Schreibgarnitur, Johann Rint, 1872, Holz, KHS, Inv.-Nr. 03238, geöffneter Zustand, Foto: UMJ/ V. Delic

Dieses virtuose Kabinettstück aus der Zeit des Historismus hat die Form eines Deckelpokals mit einer eiförmigen Kuppa über durchbrochenem Nodus, dem von mittelalterlichen Messkelchen her bekannten knotenförmigen Zwischenglied zwischen Körper und Fuß. Auf den Lamellen finden sich sechs Flachreliefs, die in Ganzfigurenformat herausragende Vertreter aus Literatur, Musik und bildender bzw. angewandter Kunst in jeweiliger Zeittracht darstellen: Schiller, Goethe, Beethoven, Mozart, Leonardo da Vinci und Benvenuto Cellini. Der geöffnete Pokal enthält eine muschelförmige Brunnenschale mit einem Löffel für Streusand, dahinter sind unter gewelltem Deckel zwei Tintenfässchen eingerichtet.

Darüber erhebt sich eine Pflanzenranke und eine antikisierende, erotische Genreszene; in den drei Ausnehmungen stecken zwei Schreibfedern und ein Briefmesser. Der aus Kukus in Böhmen gebürtige Johann Rint (18141900) gehört zu den hervorragendsten Vertretern des historistischen Kunsthandwerks in Österreich. Ab 1848 war Rint dauerhaft in Linz ansässig und wurde 1865 zum Hofschnitzer bestellt. Eine seiner wichtigsten Aufträge war die mit seinem Sohn Josef durchgeführte Restaurierung des Schnitzaltars im oberösterreichischen Kefermarkt, eines der bedeutendsten Denkmäler der spätmittelalterlichen Holzskulptur überhaupt.

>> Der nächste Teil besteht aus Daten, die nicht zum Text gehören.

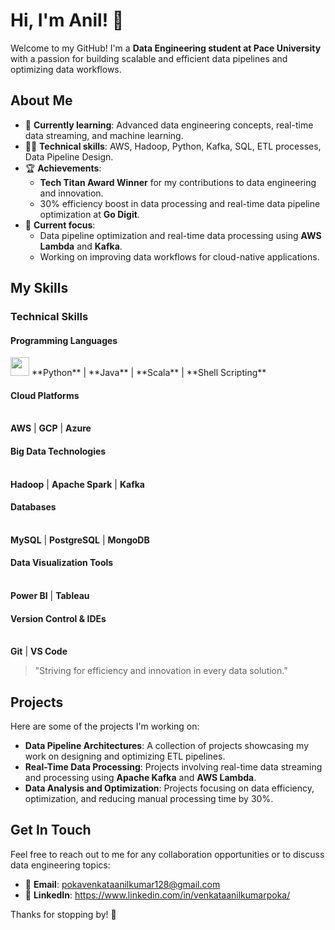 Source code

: # Hi, I'm Anil! 👋

Welcome to my GitHub! I'm a **Data Engineering student at Pace University** with a passion for building scalable and efficient data pipelines and optimizing data workflows. 

## About Me

- 🌱 **Currently learning**: Advanced data engineering concepts, real-time data streaming, and machine learning.
- 👨‍💻 **Technical skills**: AWS, Hadoop, Python, Kafka, SQL, ETL processes, Data Pipeline Design.
- 🏆 **Achievements**: 
  - **Tech Titan Award Winner** for my contributions to data engineering and innovation.
  - 30% efficiency boost in data processing and real-time data pipeline optimization at **Go Digit**.
- 🚀 **Current focus**: 
  - Data pipeline optimization and real-time data processing using **AWS Lambda** and **Kafka**.
  - Working on improving data workflows for cloud-native applications.

## My Skills


### Technical Skills


#### **Programming Languages**
<img src="https://cdnjs.cloudflare.com/ajax/libs/devicons/2.2.0/devicon.min.css" width="30" />
<i class="devicon-python-plain"></i>
<i class="devicon-java-plain"></i>
<i class="devicon-scala-plain"></i>
<i class="devicon-bash-plain"></i>  
**Python** | **Java** | **Scala** | **Shell Scripting**

#### **Cloud Platforms**
<i class="devicon-amazonwebservices-original"></i>
<i class="devicon-googlecloud-plain"></i>
<i class="devicon-azure-plain"></i>  
**AWS** | **GCP** | **Azure**

#### **Big Data Technologies**
<i class="devicon-hadoop-plain"></i>
<i class="devicon-apachespark-plain"></i>
<i class="devicon-kafka-plain"></i>  
**Hadoop** | **Apache Spark** | **Kafka**

#### **Databases**
<i class="devicon-mysql-plain"></i>
<i class="devicon-postgresql-plain"></i>
<i class="devicon-mongodb-plain"></i>  
**MySQL** | **PostgreSQL** | **MongoDB**

#### **Data Visualization Tools**
<i class="devicon-powerbi-plain"></i>
<i class="devicon-tableau-plain"></i>  
**Power BI** | **Tableau**

#### **Version Control & IDEs**
<i class="devicon-git-plain"></i>
<i class="devicon-visualstudio-plain"></i>  
**Git** | **VS Code**



> "Striving for efficiency and innovation in every data solution."
## Projects

Here are some of the projects I'm working on:

- **Data Pipeline Architectures**: A collection of projects showcasing my work on designing and optimizing ETL pipelines.
- **Real-Time Data Processing**: Projects involving real-time data streaming and processing using **Apache Kafka** and **AWS Lambda**.
- **Data Analysis and Optimization**: Projects focusing on data efficiency, optimization, and reducing manual processing time by 30%.

## Get In Touch

Feel free to reach out to me for any collaboration opportunities or to discuss data engineering topics:

- 📧 **Email**: pokavenkataanilkumar128@gmail.com
- 💼 **LinkedIn**: https://www.linkedin.com/in/venkataanilkumarpoka/

Thanks for stopping by! 🙌
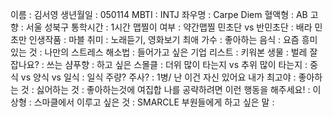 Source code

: 이름 : 김서영
생년월일 : 050114
MBTI : INTJ
좌우명 : Carpe Diem
혈액형 : AB
고향 : 서울 성북구
통학시간 : 1시간
맵찔이 여부 : 약간맵찔
민초단 vs 반민초단 : 배라 민초만
인생작품 : 마블
취미 : 노래듣기, 영화보기
최애 가수 :
좋아하는 음식 : 
요즘 흥미 있는 것 :
나만의 스트레스 해소법 :
들어가고 싶은 기업 리스트 :
키워본 생물 : 
벌레 잘 잡나요? : 
쓰는 샴푸향 : 
하고 싶은 스몰클 : 
더위 많이 타는지 vs 추위 많이 타는지 :
중식 vs 양식 vs 일식 : 일식
주량? 주사? : 1병/
난 이건 자신 있어요 내가 최고야 : 
좋아하는 것 : 
싫어하는 것 : 좋아하는것에 여집합
나를 공략하려면 이런 행동을 해주세요! : 
이상형 : 
스마클에서 이루고 싶은 것 : 
SMARCLE 부원들에게 하고 싶은 말 :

Treibende Kraft war der ebenfalls aus Böhmen stammende Dichter Adalbert Stifter (18051868), der auch Landeskonservator von Oberösterreich war. Dabei verfolgte Rint ein „materialgerechtes“, d. h. ausschließlich holzsichtiges Erscheinungsbild ohne Rücksicht auf historische Farbfassungen. Diese rigorose Geschichtsdeutung sowie die weitgehende Anlehnung an den spätgotischen Formenschatz im Geschmack des Historismus sind auch für die Grazer Garnitur bestimmend. Sie ist ein kostbares Zeugnis für den hohen Stand der Schreibkultur im späten 19. Jahrhundert und ein Beleg für die stark bildungsbürgerlich geprägte, sich an Leitfiguren der Vergangenheit orientierende Gesinnung der Gründerzeit.